The child once known only as Jeff D., the centerpiece in a landmark lawsuit against the state of Idaho over how it manages its child mental health system, is off most people's radar now. The last report, from the Spokane Spokesman-Review in 2002, indicated that Jeff, now an adult, lived on the streets somewhere between Spokane and Salt Lake City and found much of his food in Dumpsters.

In 1979, Jeff D. had been sent to Idaho's State Hospital South in Blackfoot, along with 16 other children with mental disorders. Child molesters were being housed at the facility at the same time, and the children lived in a world of physical restraints but no school. Ultimately, the case of Jeff D. sparked a class-action lawsuit against Idaho launched in 1980.

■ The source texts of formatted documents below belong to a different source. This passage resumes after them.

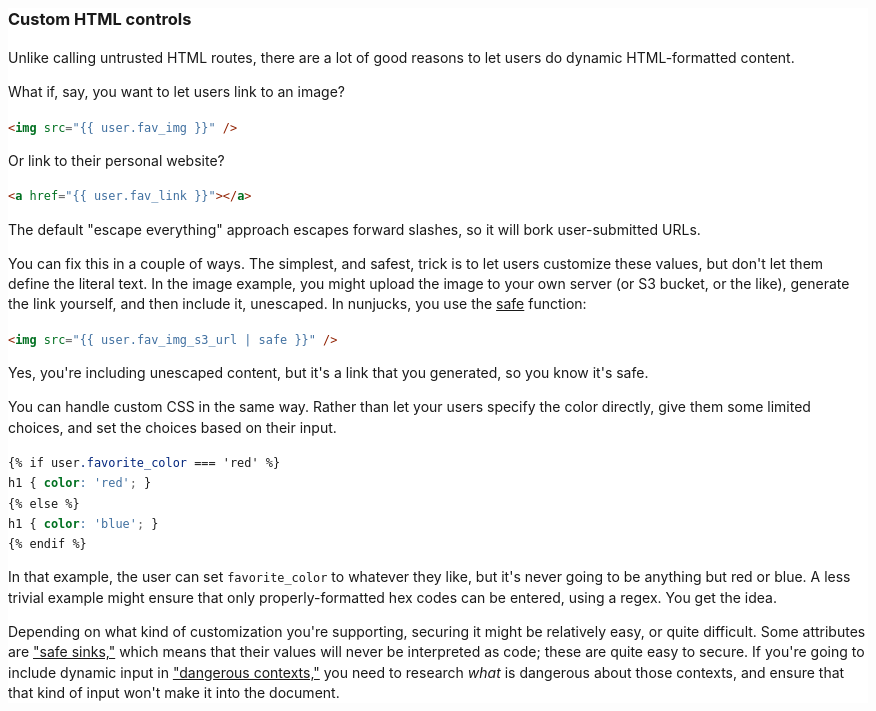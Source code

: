 ### Custom HTML controls

Unlike calling untrusted HTML routes, there are a lot of good reasons to let users do dynamic HTML-formatted content.

What if, say, you want to let users link to an image?

```html
<img src="{{ user.fav_img }}" />
```

Or link to their personal website?

```html
<a href="{{ user.fav_link }}"></a>
```

The default "escape everything" approach escapes forward slashes, so it will bork user-submitted URLs.

You can fix this in a couple of ways. The simplest, and safest, trick is to let users customize these values, but don't
let them define the literal text. In the image example, you might upload the image to your own server (or S3 bucket, or
the like), generate the link yourself, and then include it, unescaped. In nunjucks, you use the
[safe](https://mozilla.github.io/nunjucks/templating.html#safe) function:

```html
<img src="{{ user.fav_img_s3_url | safe }}" />
```

Yes, you're including unescaped content, but it's a link that you generated, so you know it's safe.

You can handle custom CSS in the same way. Rather than let your users specify the color directly, give them some limited
choices, and set the choices based on their input.

```css
{% if user.favorite_color === 'red' %}
h1 { color: 'red'; }
{% else %}
h1 { color: 'blue'; }
{% endif %}
```

In that example, the user can set `favorite_color` to whatever they like, but it's never going to be anything but red or
blue. A less trivial example might ensure that only properly-formatted hex codes can be entered, using a regex. You get
the idea.

Depending on what kind of customization you're supporting, securing it might be relatively easy, or quite difficult.
Some attributes are
["safe sinks,"](https://cheatsheetseries.owasp.org/cheatsheets/Cross_Site_Scripting_Prevention_Cheat_Sheet.html#safe-sinks)
which means that their values will never be interpreted as code; these are quite easy to secure. If you're going to
include dynamic input in
["dangerous contexts,"](https://cheatsheetseries.owasp.org/cheatsheets/Cross_Site_Scripting_Prevention_Cheat_Sheet.html#dangerous-contexts)
you need to research _what_ is dangerous about those contexts, and ensure that that kind of input won't make it into the
document.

Today, 35 years later, the suit has been settled. The Associated Press reports that a settlement includes the creation of community-based mental health services, engaging more families in the care of their children, increased mental health screenings, and regular monitoring of service quality and outcomes. Perhaps most important is the creation of a network that will include caregivers, schools and social workers to provide a safety net of services.

"I hope we have [the state of Idaho's] commitment that they will carry through," Boise attorney Howard Belodoff told the AP.

Belodoff and fellow attorney Charlie Johnson were barely out of law school when they first took on the case against the state.